Homework, studying and tests. There is nothing more dissatisfying for a college student than coming back to school after a long break and realizing this is all starting up again. Once all your books are bought and all the syllabi are all handed out, it is that time to get your hands dirty and jump back into the swing of things. That means you actually have to start paying attention to what your teachers are saying instead of hearing them ramble on about the course schedule and what sort of things that individual class should teach you.
With all the expectations and filling schedules, procrastination of many different forms will continue to be the killer of student’s academic standing, sleep time and even personal health. In fact, scholars at the American Psychological Association say that college students who procrastinate in their academic work are more likely to have these unhealthy sleep, diet and exercise patterns. With all the stress and the several ways to get distracted in college life, there is no reason to think otherwise when I say that Tech has a large proportion of the student body that puts off these hefty course loads until the last possible minute.
In previous semesters I too have put off studying to watch a movie, see who is on facebook, google random stuff, etc. I have felt stress build up at points and still attempted to cram right before tests, knowing far too well that I could have been studying all along and could feel slightly more comfortable those nights. In an attempt to manage my time more effectively and hopefully help you out too, I’ve done a little research and brainstormed a few ideas.

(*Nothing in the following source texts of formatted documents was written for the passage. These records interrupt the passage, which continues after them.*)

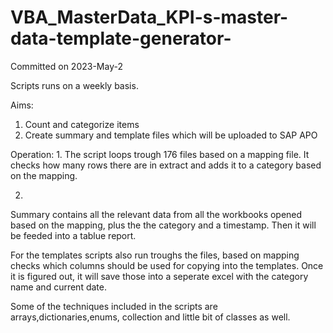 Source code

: # VBA_MasterData_KPI-s-master-data-template-generator- 
Committed on 2023-May-2

Scripts runs on a weekly basis.

Aims:
  1. Count and categorize items
  2. Create summary and template files which will be uploaded to SAP APO
  
  Operation:
  1.
  The script loops trough 176 files based on a mapping file. It checks how many rows there are in extract and adds it to a category based on the mapping.
  
  2.  
  Summary contains all the relevant data from all the workbooks opened based on the mapping, plus the the category and a timestamp. Then it will be feeded into a tablue   report.
 
  For the templates scripts also run troughs the files, based on mapping checks which columns should be used for copying into the templates. 
    Once it is figured out, it will save those into a seperate excel with the category name and current date.

Some of the techniques included in the scripts are arrays,dictionaries,enums, collection and little bit of classes as well.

Procrastination is very closely linked to “avoidant coping styles” or the tendency to neglect problems that cause anxiety rather than confront them. Ironically, these tendencies in turn can cause anxiety as your time runs out in getting these things done. A good way to avoid procrastination is to start studying with the mindset of not being perfect. If you can get into this right mindset, you can flow through your work easier. Of course you might be a little sloppy and make mistakes, but at least you can learn through the homework and example problems. In most classes homework is only worth about 10 or 15 percent anyway.
Another way to confront this “fear of failure” is to set up realistic goals. Don’t attempt to knock out too many chapters or problems at once. You can bore yourself and lose focus. I used to try and read too much of my physics book at once last year and would find myself dazing off, reading pages at a time and forgetting exactly what I had just read. One demanding load at once is the cause for many students to put off this large chunk of work. Chop up your study habits and do a little bit each day or even smaller amounts throughout the day.
Sometimes I get “stuck” on a problem or entire idea throughout class. When studying, I’ll tend to push through it in a painful attempt to figure out what is going on. I’ve always taught myself things throughout high school and even beyond that without much difficulty. Once I came to college I realized pretty fast that it would be difficult to do this. Try studying with people in the same class, those that have already taken the class, or who you feel are just plain smart and might understand it. Take advantage of your teacher’s office hours, too. Don’t worry about being several chapters behind to talk to them. Most will be happy to help you understand important concepts and respect the initiative to come in and go over it with them. Don’t quit or painfully try to get through material. Asking for help will save both time and energy in classes.
All people learn uniquely and have different methods to go about retaining information. What might work incredibly well for someone might be tortuously tough for another. All ideas proposed may not suit you or work. Check the internet for the several different ways to focus and avoid procrastination. Figure out what works for you. Some people jumpstart their train of thought with music while others need complete silence and choose to go to the quiet floors at the library for their time to get things done. Try new things out and see how they work no matter how weird or unusual they may be. For example, I read a post about how someone puts up a picture of her grandma to stay focused. When looking at her grandmother she feels a sense to make her feel proud and gets inspired to get things done.